**WHAT TO PRODUCE**. The expected answer is every line from the material below that has the word "slug".

RECORDS TO USE Start Marker

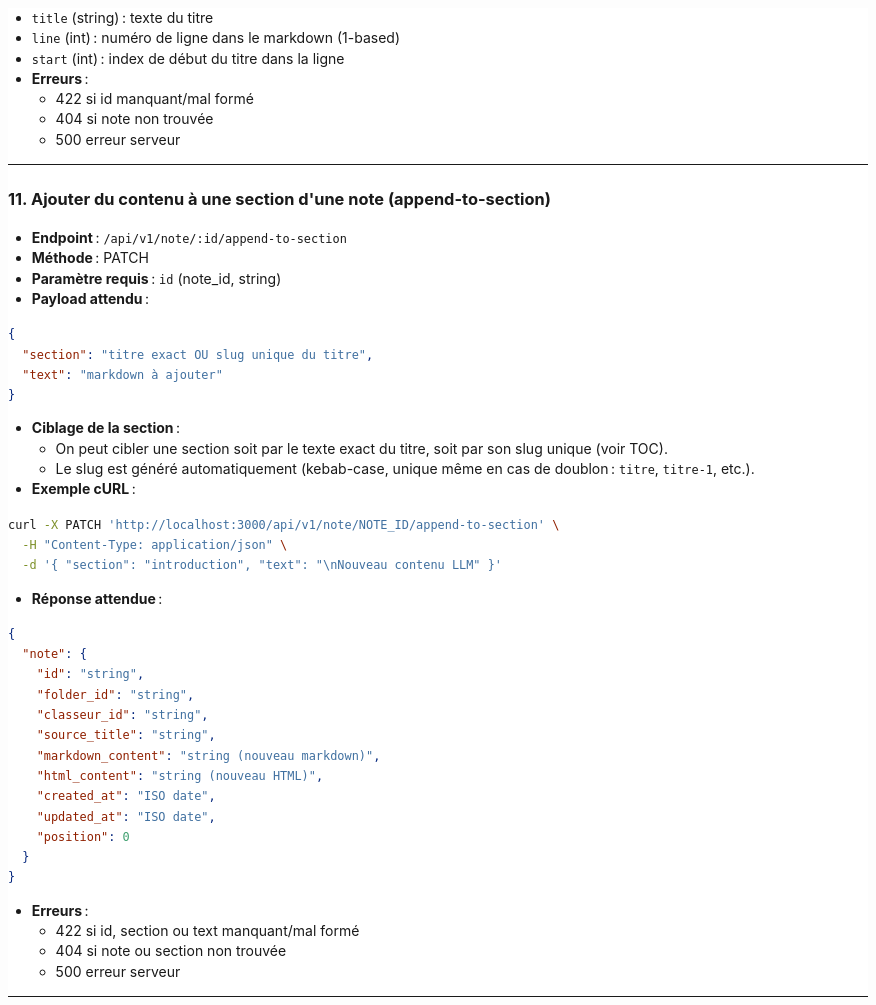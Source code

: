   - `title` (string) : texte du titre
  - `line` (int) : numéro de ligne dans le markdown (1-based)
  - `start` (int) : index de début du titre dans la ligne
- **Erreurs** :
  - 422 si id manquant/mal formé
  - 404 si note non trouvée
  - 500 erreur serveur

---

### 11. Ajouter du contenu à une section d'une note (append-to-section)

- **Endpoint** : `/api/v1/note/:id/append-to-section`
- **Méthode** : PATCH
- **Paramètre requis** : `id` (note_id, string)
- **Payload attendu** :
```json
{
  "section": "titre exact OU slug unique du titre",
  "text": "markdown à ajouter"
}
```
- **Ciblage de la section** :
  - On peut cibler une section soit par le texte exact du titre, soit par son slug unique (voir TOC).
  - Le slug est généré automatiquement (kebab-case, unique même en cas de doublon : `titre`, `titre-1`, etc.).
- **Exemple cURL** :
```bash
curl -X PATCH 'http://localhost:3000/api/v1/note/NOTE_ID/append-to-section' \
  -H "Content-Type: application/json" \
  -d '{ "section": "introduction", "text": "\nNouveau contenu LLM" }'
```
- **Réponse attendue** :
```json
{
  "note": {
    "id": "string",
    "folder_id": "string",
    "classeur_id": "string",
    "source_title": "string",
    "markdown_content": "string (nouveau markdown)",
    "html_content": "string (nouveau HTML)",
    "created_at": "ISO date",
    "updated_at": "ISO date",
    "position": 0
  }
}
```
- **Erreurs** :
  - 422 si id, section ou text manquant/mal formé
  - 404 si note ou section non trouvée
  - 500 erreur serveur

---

RECORDS TO USE End Marker

**WORKED SOLUTION**.
  "section": "titre exact OU slug unique du titre",
  - On peut cibler une section soit par le texte exact du titre, soit par son slug unique (voir TOC).
  - Le slug est généré automatiquement (kebab-case, unique même en cas de doublon : `titre`, `titre-1`, etc.).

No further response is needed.